Importing data from a variety of formats is an essential skill in R. In this assignment, I create a simple table on my favorite statistics textbooks, using a variety of formats (HTML, JSON, XML). Then I import these formats into R and store them as dataframes.
I used the packages below.
library(tidyverse)
library(XML)
library(xml2)
library(jsonlite)
library(rvest)
Identical data is stored in three different formats on GitHub.
xml_src <- read_xml("https://raw.githubusercontent.com/dmoscoe/SPS/main/DATA607/Wk7/StatsBooks.xml")
html_src <- read_html("https://raw.githubusercontent.com/dmoscoe/SPS/main/DATA607/Wk7/StatsBooks.html")
json_src <- fromJSON("https://raw.githubusercontent.com/dmoscoe/SPS/main/DATA607/Wk7/StatsBooks.json")
Finally, I converted each data type to an R dataframe.
json_df <- as.data.frame(json_src)
html_df <- html_src %>%
html_table() %>%
as.data.frame()
xml_df <- xml_src %>%
xmlParse() %>%
xmlToDataFrame()
Let’s examing the dataframes.
html_df
## Title Authors
## 1 Mathematical Statistics With Applications Wackerly, Mendenhall, Scheaffer
## 2 OpenIntro Statistics Diez, Cetinkaya-Rundel, Barr
## 3 Stats Data and Models De Veaux, Velleman, Bock
## Length ISBN Color
## 1 853 5.343774e+08 No
## 2 422 9.781943e+12 No
## 3 939 9.780322e+12 Yes
Before transforming any of the data, it’s interesting to note that the ISBN entries are interpreted as numerics rather than strings. This caused R to drop a leading zero in one of the entries. Let’s transform this column.

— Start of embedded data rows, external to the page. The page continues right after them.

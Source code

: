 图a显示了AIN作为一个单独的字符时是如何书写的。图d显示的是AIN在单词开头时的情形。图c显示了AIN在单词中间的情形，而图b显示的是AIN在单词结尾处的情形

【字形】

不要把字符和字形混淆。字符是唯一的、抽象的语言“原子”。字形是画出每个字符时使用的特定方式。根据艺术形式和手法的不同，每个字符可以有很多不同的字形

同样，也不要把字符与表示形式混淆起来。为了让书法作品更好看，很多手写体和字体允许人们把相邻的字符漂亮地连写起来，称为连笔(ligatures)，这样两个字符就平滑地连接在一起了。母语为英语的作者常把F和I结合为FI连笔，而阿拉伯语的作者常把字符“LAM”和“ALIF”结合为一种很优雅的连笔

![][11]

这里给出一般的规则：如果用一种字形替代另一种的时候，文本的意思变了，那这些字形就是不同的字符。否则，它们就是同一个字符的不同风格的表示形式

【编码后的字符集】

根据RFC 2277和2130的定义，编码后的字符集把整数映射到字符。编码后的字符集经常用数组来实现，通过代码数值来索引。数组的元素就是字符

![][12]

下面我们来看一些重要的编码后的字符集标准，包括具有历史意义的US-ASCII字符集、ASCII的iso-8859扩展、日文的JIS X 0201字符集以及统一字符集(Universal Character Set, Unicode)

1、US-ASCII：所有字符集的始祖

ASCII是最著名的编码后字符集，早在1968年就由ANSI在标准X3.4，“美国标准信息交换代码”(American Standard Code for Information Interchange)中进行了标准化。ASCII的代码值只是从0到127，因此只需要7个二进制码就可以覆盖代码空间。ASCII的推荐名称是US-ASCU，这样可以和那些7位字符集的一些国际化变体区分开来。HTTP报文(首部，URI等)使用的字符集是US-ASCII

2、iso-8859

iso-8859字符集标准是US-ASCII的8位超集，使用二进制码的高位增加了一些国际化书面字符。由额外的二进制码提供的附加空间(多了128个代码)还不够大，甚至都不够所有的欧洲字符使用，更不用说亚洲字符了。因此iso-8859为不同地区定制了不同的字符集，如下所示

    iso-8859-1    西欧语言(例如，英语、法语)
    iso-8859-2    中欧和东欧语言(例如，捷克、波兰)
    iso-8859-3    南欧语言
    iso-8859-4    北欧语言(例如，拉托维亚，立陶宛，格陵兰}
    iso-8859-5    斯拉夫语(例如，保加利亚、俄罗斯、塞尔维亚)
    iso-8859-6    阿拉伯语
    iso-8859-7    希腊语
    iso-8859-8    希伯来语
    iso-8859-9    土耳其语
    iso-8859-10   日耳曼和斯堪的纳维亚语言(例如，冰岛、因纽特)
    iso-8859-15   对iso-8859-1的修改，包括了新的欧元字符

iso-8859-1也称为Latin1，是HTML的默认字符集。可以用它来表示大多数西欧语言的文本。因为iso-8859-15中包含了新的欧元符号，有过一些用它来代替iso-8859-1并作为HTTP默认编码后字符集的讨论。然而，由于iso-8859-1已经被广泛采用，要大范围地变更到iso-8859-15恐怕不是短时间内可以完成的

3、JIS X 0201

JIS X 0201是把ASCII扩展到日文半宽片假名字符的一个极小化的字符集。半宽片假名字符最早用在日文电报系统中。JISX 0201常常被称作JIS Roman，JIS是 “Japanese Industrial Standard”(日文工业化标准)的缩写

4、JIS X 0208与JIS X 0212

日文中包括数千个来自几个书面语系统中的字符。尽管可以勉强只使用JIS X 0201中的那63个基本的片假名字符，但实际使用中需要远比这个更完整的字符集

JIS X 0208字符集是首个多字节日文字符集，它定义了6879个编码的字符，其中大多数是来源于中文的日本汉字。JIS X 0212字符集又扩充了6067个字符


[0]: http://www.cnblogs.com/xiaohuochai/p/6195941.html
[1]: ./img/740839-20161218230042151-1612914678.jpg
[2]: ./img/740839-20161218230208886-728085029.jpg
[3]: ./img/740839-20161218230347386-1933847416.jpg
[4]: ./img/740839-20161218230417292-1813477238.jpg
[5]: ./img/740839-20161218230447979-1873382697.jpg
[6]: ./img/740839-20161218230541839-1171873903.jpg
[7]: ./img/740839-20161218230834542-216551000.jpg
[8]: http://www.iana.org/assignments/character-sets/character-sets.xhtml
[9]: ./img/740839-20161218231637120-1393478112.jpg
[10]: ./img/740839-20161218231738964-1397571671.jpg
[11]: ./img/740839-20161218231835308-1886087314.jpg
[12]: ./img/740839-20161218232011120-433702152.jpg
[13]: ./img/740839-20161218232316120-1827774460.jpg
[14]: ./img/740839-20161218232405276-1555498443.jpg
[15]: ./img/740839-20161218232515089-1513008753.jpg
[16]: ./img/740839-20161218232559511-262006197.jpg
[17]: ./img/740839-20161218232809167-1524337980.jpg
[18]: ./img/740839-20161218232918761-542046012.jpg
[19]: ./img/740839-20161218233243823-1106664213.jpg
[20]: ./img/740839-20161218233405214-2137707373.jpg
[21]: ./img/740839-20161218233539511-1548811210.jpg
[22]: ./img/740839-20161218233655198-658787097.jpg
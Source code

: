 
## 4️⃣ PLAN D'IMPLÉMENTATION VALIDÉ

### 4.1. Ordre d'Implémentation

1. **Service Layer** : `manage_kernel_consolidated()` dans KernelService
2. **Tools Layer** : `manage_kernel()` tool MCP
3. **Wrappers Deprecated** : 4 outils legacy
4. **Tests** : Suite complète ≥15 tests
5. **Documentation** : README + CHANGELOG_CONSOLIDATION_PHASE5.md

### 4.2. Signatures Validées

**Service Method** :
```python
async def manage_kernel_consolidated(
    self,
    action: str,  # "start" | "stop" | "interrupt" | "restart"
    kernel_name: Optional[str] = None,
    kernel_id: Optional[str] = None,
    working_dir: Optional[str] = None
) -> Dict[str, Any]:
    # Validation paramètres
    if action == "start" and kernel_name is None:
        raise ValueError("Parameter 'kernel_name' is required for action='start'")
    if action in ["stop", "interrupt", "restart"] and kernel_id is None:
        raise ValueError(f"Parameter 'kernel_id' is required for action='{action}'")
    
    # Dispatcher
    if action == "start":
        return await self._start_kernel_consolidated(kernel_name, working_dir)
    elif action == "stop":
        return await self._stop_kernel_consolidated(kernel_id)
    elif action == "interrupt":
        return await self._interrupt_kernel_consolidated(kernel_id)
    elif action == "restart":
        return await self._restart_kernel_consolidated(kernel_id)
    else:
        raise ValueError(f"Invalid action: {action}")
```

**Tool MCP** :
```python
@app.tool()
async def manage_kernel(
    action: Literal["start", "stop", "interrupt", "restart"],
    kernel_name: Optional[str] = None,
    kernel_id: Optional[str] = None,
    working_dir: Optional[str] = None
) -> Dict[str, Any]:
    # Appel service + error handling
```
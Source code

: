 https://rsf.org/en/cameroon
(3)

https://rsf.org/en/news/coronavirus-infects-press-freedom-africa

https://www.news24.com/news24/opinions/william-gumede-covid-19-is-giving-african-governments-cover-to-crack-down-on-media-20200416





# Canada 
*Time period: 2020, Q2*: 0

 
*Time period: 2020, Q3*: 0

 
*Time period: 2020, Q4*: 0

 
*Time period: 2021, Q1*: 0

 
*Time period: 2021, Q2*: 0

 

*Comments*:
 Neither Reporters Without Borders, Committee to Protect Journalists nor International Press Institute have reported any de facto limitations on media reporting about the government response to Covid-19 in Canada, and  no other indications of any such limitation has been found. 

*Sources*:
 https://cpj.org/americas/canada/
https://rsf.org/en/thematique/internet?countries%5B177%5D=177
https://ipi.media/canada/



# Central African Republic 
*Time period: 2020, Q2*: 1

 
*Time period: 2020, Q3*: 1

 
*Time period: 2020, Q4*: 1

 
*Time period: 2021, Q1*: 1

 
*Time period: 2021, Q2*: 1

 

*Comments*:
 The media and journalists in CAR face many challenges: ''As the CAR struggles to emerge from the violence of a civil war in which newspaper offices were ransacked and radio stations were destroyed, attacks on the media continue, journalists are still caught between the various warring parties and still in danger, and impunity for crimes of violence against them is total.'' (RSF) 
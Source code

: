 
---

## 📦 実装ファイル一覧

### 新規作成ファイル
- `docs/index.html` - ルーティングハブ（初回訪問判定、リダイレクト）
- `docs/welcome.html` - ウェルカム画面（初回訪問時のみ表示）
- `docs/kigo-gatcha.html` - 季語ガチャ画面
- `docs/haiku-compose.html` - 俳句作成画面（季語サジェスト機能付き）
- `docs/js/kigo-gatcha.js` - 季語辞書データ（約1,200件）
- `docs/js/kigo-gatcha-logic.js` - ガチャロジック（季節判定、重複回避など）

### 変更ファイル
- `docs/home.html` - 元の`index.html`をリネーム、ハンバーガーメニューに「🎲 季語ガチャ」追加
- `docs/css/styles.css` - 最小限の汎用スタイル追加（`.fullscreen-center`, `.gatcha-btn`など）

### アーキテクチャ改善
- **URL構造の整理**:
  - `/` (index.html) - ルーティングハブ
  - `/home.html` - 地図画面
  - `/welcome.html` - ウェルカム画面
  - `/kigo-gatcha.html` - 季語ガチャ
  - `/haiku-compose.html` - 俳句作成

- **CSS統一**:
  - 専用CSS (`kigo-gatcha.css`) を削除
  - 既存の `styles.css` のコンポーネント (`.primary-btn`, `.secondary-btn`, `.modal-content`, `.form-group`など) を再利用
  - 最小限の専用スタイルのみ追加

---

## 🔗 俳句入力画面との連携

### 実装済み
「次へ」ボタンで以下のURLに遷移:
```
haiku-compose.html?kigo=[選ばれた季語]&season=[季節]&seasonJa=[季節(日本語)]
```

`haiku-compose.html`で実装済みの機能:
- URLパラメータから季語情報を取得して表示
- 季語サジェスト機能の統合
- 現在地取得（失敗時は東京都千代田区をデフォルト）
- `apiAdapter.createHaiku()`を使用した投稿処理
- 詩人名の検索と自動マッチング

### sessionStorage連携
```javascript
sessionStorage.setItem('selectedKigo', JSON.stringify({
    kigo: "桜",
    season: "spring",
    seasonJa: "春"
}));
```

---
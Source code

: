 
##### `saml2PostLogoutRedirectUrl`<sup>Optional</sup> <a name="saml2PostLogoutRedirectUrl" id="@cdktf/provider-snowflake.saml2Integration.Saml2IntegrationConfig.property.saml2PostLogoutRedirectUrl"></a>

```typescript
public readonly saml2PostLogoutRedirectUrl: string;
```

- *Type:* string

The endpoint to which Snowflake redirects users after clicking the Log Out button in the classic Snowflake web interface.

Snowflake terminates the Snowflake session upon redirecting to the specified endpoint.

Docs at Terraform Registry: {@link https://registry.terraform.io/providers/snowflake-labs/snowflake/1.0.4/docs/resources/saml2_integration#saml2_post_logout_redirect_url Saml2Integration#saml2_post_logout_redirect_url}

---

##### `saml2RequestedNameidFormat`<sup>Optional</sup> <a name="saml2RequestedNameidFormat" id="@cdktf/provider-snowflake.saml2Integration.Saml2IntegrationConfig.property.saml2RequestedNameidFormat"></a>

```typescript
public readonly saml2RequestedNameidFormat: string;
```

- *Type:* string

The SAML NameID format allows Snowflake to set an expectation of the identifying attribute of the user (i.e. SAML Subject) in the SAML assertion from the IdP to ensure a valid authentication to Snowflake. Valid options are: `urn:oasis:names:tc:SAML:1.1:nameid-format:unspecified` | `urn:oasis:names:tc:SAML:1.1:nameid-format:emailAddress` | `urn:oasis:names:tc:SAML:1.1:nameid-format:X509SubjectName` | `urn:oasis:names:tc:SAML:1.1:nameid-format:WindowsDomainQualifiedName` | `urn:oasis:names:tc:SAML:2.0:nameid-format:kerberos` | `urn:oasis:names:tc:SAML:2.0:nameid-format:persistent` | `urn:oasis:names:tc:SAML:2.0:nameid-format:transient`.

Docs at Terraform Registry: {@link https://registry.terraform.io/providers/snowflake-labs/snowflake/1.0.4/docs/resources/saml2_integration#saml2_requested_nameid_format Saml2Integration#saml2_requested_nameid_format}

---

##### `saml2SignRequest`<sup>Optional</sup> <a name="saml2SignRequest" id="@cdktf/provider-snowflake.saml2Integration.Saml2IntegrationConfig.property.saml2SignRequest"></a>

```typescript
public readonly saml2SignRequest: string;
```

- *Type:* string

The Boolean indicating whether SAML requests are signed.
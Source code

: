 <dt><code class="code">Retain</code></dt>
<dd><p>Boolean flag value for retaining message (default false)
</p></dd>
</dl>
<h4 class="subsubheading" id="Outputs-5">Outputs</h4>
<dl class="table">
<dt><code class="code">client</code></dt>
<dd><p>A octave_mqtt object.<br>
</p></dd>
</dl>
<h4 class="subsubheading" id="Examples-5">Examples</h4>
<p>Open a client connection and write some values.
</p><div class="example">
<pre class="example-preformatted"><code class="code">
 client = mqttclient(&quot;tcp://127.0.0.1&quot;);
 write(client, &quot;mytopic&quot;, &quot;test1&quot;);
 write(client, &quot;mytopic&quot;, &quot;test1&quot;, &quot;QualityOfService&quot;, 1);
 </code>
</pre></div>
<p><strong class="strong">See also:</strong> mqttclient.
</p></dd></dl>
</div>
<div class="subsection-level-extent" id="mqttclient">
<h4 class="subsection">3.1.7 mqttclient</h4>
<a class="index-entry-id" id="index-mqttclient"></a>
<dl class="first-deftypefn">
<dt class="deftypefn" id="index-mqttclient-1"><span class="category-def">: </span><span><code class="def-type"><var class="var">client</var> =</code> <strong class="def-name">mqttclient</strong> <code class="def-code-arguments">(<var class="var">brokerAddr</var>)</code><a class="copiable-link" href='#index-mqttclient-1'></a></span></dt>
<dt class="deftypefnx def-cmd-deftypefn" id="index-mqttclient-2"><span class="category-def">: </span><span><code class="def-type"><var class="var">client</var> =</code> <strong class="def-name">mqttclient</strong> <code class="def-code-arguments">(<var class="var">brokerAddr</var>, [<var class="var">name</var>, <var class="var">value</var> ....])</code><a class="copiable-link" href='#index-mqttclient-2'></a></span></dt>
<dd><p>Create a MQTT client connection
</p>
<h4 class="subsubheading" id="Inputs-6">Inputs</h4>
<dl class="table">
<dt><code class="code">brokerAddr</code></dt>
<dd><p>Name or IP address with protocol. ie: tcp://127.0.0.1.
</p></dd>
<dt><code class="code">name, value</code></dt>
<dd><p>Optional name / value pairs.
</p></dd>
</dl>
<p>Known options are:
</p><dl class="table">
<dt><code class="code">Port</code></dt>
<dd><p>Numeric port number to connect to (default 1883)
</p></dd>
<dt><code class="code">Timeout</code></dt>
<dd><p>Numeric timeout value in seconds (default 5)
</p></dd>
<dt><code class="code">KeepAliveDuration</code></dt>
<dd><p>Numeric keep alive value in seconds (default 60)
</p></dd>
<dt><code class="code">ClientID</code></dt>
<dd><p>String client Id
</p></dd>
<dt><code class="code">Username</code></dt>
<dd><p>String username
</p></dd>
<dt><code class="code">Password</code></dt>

html_df$ISBN <- as.character(html_df$ISBN)
html_df[1,4] <- "0534377416"
html_df
## Title Authors
## 1 Mathematical Statistics With Applications Wackerly, Mendenhall, Scheaffer
## 2 OpenIntro Statistics Diez, Cetinkaya-Rundel, Barr
## 3 Stats Data and Models De Veaux, Velleman, Bock
## Length ISBN Color
## 1 853 0534377416 No
## 2 422 9781943450077 No
## 3 939 9780321986498 Yes
The dataframe derived from the JSON source appears below.
json_df
## Books.Title Books.Authors
## 1 Mathematical Statistics With Applications Wackerly, Mendenhall, Scheaffer
## 2 OpenIntro Statistics Diez, Cetinkaya-Rundel, Barr
## 3 Stats Data and Models De Veaux, Velleman, Bock
## Books.Length Books.ISBN Books.Color
## 1 853 0534377416 No
## 2 422 9781943450077 No
## 3 939 9780321986498 Yes
Here we see that each column carries the prefix Books.. JSON files are hierarchical, and when R imports them, each column heading is interpreted as the child of a root node, in this case, Books. Let’s change the column names so that they are consistent with those from the HTML table.
json_df <- rename(json_df, "Title" = "Books.Title",
"Authors" = "Books.Authors",
"Length" = "Books.Length",
"ISBN" = "Books.ISBN",
"Color" = "Books.Color")
json_df
## Title Authors
## 1 Mathematical Statistics With Applications Wackerly, Mendenhall, Scheaffer
## 2 OpenIntro Statistics Diez, Cetinkaya-Rundel, Barr
## 3 Stats Data and Models De Veaux, Velleman, Bock
## Length ISBN Color
## 1 853 0534377416 No
## 2 422 9781943450077 No
## 3 939 9780321986498 Yes
The dataframe derived from the XML source appears below.
xml_df
## Title Authors
## 1 Mathematical Statistics With Applications Wackerly, Mendenhall, Scheaffer
## 2 OpenIntro Statistics Diez, Cetinkaya-Rundel, Barr
## 3 Stats Data and Models De Veaux, Velleman, Bock
## Length ISBN Color
## 1 853 0534377416 No
## 2 422 9781943450077 No
## 3 939 9780321986498 Yes
This dataframe requires no transformation to be consistent with the other two.
Understanding the format and structure of imported data is essential for working with it in R. There are commonalities across packages designed for the import of specific data types. Even so, each distinct data type requires some specific skills.